Required work: Your answer must be a single number: how many lines of the data include "olarak".
Recorded data START
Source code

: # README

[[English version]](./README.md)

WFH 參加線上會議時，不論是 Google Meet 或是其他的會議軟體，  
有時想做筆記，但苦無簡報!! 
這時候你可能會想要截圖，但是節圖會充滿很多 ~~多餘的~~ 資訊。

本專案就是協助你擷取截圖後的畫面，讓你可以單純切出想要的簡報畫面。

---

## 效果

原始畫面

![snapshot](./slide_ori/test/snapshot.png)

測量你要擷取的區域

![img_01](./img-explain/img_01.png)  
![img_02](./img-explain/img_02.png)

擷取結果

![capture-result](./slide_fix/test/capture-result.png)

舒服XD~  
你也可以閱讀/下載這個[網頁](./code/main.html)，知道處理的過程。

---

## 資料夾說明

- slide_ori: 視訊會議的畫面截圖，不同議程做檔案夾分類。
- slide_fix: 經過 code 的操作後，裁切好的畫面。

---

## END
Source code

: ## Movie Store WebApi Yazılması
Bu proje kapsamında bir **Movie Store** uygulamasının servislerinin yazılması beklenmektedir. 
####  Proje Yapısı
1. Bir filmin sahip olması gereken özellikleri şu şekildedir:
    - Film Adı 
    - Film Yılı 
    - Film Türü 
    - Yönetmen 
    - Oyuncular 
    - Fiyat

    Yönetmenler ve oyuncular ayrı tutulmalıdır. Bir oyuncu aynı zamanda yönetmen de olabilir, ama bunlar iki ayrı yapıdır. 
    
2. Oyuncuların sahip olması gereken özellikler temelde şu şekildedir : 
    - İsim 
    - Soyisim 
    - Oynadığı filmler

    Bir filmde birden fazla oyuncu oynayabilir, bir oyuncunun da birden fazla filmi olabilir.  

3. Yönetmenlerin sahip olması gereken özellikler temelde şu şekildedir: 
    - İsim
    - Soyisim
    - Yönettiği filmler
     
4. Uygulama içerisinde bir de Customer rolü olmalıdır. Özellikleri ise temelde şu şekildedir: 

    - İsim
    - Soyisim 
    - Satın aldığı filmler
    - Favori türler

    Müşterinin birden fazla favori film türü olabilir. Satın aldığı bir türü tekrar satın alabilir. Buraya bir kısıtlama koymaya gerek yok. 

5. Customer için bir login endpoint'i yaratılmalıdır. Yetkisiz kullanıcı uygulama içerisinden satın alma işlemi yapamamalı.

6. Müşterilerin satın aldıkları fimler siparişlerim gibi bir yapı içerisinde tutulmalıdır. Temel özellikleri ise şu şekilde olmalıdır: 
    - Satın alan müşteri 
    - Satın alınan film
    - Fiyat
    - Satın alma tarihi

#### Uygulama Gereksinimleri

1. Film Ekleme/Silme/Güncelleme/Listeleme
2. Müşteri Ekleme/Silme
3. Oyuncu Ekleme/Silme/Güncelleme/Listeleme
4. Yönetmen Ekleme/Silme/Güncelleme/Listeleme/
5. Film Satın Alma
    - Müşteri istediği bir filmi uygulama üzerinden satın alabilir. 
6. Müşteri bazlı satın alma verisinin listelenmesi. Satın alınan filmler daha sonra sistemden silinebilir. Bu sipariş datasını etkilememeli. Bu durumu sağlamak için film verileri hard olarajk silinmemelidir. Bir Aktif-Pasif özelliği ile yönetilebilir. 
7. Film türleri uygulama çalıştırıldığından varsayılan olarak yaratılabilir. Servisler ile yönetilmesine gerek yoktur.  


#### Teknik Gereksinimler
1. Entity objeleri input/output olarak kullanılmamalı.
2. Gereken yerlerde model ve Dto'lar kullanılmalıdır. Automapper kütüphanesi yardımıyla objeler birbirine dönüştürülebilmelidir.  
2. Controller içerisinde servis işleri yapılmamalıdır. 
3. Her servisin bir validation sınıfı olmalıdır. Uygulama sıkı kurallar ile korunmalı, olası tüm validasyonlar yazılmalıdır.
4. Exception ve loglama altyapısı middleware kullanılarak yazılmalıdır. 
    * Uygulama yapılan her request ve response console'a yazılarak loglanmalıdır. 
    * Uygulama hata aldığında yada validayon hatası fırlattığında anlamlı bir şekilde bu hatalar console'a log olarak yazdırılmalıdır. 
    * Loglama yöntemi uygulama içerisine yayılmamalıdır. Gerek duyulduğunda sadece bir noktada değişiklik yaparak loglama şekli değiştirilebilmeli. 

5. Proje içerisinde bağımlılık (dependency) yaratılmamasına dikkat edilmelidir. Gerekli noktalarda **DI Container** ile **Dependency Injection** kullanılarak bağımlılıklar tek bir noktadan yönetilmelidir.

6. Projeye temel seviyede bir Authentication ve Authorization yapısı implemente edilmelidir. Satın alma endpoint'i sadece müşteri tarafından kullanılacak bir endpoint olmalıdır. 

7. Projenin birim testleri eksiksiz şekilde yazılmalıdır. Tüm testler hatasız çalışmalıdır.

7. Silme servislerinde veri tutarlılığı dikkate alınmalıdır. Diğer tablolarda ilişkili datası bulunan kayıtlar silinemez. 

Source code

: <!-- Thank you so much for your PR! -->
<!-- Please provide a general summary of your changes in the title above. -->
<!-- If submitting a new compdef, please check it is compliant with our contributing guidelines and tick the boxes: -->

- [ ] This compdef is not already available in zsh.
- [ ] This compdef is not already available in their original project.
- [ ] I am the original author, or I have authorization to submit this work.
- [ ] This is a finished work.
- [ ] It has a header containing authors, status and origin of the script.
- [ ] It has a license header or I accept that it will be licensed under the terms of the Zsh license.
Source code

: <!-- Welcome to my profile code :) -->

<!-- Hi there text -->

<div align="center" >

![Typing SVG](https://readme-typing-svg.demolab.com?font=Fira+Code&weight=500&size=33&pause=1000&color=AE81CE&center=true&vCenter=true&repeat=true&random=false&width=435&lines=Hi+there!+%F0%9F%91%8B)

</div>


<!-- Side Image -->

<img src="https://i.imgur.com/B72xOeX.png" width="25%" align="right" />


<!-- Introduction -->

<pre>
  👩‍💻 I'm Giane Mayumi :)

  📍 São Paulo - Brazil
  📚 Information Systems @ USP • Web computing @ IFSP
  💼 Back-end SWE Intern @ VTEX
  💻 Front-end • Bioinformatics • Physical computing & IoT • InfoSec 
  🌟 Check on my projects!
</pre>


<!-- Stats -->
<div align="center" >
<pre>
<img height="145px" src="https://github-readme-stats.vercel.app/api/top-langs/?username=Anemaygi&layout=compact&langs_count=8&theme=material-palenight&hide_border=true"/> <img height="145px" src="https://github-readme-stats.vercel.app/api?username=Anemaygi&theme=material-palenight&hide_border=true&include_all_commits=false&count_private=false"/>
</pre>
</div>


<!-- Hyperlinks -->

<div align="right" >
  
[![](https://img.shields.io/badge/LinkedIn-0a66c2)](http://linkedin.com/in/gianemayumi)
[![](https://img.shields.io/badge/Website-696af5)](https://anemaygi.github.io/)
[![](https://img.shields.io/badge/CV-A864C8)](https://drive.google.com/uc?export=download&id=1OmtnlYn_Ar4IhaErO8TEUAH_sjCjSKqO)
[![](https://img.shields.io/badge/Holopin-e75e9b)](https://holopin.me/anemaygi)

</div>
Recorded data END
Solved exercise: 3